Source data START
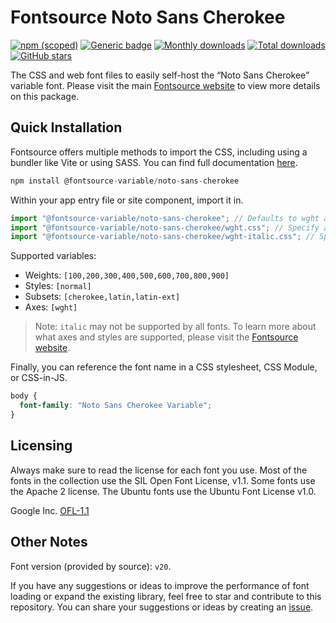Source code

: # Fontsource Noto Sans Cherokee

[![npm (scoped)](https://img.shields.io/npm/v/@fontsource-variable/noto-sans-cherokee?color=brightgreen)](https://www.npmjs.com/package/@fontsource-variable/noto-sans-cherokee) [![Generic badge](https://img.shields.io/badge/fontsource-passing-brightgreen)](https://github.com/fontsource/fontsource) [![Monthly downloads](https://badgen.net/npm/dm/@fontsource-variable/noto-sans-cherokee)](https://github.com/fontsource/fontsource) [![Total downloads](https://badgen.net/npm/dt/@fontsource-variable/noto-sans-cherokee)](https://github.com/fontsource/fontsource) [![GitHub stars](https://img.shields.io/github/stars/fontsource/fontsource.svg?style=social&label=Star)](https://github.com/fontsource/fontsource/stargazers)

The CSS and web font files to easily self-host the “Noto Sans Cherokee” variable font. Please visit the main [Fontsource website](https://fontsource.org/fonts/noto-sans-cherokee) to view more details on this package.

## Quick Installation

Fontsource offers multiple methods to import the CSS, including using a bundler like Vite or using SASS. You can find full documentation [here](https://fontsource.org/docs/getting-started/introduction).

```javascript
npm install @fontsource-variable/noto-sans-cherokee
```

Within your app entry file or site component, import it in.

```javascript
import "@fontsource-variable/noto-sans-cherokee"; // Defaults to wght axis
import "@fontsource-variable/noto-sans-cherokee/wght.css"; // Specify axis
import "@fontsource-variable/noto-sans-cherokee/wght-italic.css"; // Specify axis and style
```

Supported variables:
- Weights: `[100,200,300,400,500,600,700,800,900]`
- Styles: `[normal]`
- Subsets: `[cherokee,latin,latin-ext]`
- Axes: `[wght]`

> Note: `italic` may not be supported by all fonts. To learn more about what axes and styles are supported, please visit the [Fontsource website](https://fontsource.org/fonts/noto-sans-cherokee).

Finally, you can reference the font name in a CSS stylesheet, CSS Module, or CSS-in-JS.

```css
body {
  font-family: "Noto Sans Cherokee Variable";
}
```

## Licensing
Always make sure to read the license for each font you use. Most of the fonts in the collection use the SIL Open Font License, v1.1. Some fonts use the Apache 2 license. The Ubuntu fonts use the Ubuntu Font License v1.0.

Google Inc.
[OFL-1.1](http://scripts.sil.org/OFL)

## Other Notes
Font version (provided by source): `v20`.

If you have any suggestions or ideas to improve the performance of font loading or expand the existing library, feel free to star and contribute to this repository. You can share your suggestions or ideas by creating an [issue](https://github.com/fontsource/fontsource/issues).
Source data END
Task details.
Show every line from the entries above in which the word "visit" appears.

Response.
The CSS and web font files to easily self-host the “Noto Sans Cherokee” variable font. Please visit the main [Fontsource website](https://fontsource.org/fonts/noto-sans-cherokee) to view more details on this package.
> Note: `italic` may not be supported by all fonts. To learn more about what axes and styles are supported, please visit the [Fontsource website](https://fontsource.org/fonts/noto-sans-cherokee).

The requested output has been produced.